Dataset records
+ + + +
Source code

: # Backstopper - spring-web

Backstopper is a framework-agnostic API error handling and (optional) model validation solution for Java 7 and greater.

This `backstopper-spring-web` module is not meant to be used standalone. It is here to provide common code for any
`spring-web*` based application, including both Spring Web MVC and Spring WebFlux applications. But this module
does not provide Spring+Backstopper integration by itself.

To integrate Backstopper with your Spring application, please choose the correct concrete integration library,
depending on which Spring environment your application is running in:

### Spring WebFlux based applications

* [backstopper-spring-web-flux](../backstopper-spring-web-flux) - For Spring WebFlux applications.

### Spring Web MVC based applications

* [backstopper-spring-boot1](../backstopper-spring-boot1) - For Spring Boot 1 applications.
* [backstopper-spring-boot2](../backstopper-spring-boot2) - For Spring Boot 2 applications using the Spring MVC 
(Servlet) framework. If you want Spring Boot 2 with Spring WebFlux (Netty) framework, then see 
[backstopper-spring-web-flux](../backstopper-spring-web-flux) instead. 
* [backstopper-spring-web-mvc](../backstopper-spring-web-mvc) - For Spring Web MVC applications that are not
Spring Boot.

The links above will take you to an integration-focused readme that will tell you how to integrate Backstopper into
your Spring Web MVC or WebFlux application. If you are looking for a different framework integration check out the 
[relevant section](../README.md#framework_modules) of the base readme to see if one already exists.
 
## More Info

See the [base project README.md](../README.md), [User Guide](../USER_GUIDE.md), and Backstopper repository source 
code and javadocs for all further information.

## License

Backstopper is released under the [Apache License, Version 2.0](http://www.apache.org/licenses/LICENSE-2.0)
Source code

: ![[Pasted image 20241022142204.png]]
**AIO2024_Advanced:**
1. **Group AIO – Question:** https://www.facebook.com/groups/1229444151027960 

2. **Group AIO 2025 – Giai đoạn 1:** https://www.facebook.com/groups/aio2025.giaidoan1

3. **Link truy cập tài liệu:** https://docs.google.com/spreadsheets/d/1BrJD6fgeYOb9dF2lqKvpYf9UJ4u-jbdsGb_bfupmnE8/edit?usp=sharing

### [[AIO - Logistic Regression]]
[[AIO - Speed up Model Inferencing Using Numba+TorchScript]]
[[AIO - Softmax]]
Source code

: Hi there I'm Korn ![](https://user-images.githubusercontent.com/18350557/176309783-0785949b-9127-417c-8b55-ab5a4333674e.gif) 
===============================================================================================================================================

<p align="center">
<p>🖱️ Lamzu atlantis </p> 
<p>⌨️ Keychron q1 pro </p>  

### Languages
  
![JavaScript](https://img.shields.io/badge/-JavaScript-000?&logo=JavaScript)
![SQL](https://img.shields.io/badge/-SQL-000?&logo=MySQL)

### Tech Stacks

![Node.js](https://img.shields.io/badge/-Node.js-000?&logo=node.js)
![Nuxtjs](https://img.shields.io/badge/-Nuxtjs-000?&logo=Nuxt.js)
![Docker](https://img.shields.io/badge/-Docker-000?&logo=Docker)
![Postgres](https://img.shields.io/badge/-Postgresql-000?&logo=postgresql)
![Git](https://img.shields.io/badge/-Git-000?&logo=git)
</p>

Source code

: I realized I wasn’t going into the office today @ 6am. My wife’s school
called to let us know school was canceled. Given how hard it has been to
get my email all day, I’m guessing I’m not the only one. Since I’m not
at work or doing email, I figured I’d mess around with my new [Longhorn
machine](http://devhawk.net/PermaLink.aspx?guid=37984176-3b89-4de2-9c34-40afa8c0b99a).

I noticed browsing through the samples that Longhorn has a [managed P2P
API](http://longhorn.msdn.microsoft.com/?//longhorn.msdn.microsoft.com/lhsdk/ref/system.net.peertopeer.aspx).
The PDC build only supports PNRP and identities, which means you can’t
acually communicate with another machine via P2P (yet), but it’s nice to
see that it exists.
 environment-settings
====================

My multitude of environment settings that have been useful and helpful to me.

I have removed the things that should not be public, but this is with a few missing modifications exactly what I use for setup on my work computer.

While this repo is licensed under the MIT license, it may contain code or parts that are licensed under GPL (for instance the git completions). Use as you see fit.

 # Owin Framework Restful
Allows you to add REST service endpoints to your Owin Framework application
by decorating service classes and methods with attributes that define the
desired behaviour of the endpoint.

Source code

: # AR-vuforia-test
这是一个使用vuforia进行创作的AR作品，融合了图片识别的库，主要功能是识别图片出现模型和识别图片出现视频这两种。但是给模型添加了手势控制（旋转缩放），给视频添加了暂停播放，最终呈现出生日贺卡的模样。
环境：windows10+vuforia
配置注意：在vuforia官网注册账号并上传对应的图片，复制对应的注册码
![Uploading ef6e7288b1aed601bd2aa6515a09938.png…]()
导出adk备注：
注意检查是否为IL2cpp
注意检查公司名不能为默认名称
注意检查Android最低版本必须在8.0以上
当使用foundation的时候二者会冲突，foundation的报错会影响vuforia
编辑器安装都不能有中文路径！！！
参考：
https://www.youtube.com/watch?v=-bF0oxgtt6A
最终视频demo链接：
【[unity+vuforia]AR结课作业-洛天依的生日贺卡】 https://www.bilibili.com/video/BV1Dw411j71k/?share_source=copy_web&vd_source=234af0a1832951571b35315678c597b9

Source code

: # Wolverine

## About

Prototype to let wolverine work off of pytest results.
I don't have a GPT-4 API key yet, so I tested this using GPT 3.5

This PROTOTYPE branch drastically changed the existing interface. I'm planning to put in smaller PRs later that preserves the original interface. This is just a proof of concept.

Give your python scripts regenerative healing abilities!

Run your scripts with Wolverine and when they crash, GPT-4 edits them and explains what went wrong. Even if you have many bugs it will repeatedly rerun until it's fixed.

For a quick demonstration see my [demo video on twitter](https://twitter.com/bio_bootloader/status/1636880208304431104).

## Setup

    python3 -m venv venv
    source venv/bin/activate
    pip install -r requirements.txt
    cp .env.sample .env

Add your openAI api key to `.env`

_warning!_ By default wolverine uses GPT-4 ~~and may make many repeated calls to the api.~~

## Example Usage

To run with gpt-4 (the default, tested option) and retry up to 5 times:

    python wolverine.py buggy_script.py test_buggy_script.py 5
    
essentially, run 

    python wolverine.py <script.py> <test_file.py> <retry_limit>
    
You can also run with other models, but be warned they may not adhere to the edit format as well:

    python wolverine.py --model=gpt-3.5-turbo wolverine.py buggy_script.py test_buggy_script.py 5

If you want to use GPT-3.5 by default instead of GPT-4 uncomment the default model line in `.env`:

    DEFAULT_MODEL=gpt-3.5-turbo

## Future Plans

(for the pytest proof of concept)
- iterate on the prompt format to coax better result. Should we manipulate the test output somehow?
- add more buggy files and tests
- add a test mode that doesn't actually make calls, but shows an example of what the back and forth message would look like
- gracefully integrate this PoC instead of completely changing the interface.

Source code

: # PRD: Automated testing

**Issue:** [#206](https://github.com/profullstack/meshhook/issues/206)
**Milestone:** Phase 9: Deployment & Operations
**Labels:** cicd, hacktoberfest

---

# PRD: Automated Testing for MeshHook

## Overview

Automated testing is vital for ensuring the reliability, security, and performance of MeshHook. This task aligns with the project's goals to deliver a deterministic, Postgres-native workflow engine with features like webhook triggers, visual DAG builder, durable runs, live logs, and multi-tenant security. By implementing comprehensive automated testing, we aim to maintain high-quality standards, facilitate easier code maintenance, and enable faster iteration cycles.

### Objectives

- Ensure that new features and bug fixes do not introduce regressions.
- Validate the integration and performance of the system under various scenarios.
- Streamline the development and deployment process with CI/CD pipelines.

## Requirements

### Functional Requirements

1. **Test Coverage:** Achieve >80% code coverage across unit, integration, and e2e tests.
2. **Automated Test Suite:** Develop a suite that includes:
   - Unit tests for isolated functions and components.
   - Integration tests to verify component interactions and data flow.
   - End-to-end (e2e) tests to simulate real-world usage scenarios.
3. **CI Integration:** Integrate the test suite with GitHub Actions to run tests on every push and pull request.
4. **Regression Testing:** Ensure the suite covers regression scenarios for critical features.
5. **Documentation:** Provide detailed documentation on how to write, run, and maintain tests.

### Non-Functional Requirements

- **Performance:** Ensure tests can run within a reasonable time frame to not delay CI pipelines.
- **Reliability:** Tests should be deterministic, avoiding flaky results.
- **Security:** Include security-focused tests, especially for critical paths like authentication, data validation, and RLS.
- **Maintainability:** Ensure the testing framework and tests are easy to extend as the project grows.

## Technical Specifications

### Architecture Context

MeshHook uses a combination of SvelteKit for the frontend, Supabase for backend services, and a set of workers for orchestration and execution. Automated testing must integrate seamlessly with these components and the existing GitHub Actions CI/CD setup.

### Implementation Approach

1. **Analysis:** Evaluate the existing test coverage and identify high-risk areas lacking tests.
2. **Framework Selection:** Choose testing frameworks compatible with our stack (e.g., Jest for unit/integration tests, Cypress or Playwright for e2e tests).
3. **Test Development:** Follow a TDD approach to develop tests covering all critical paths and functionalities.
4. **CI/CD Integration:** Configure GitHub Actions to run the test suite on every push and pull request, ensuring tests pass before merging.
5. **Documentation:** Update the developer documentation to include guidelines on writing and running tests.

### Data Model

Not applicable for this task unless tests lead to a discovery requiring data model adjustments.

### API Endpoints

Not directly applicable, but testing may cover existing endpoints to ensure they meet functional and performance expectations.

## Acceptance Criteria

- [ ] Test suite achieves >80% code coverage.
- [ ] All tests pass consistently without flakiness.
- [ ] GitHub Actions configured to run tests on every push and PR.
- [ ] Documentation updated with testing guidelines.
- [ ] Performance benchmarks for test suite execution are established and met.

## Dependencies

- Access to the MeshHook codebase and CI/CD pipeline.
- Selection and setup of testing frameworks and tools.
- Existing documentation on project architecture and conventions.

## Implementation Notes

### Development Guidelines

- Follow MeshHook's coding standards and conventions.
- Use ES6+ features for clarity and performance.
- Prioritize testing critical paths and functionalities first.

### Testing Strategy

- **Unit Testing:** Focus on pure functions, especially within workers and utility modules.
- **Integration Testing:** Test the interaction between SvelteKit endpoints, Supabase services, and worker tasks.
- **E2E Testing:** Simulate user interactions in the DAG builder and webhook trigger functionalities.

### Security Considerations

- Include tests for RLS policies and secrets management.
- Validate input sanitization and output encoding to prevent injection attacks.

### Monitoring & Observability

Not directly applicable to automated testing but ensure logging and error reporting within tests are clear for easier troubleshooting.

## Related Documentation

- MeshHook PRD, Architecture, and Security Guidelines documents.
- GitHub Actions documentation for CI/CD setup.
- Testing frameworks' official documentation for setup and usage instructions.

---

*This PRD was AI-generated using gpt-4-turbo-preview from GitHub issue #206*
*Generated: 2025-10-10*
+ + + +
| ACTIVITY |
When the line with "- Include tests" is reached in the data above, start copying there, and copy each line exactly until the line with "- MeshHook PRD, Architecture, and" has been copied; copy nothing else.

| TASK RESPONSE |
- Include tests for RLS policies and secrets management.
- Validate input sanitization and output encoding to prevent injection attacks.

### Monitoring & Observability

Not directly applicable to automated testing but ensure logging and error reporting within tests are clear for easier troubleshooting.

## Related Documentation

- MeshHook PRD, Architecture, and Security Guidelines documents.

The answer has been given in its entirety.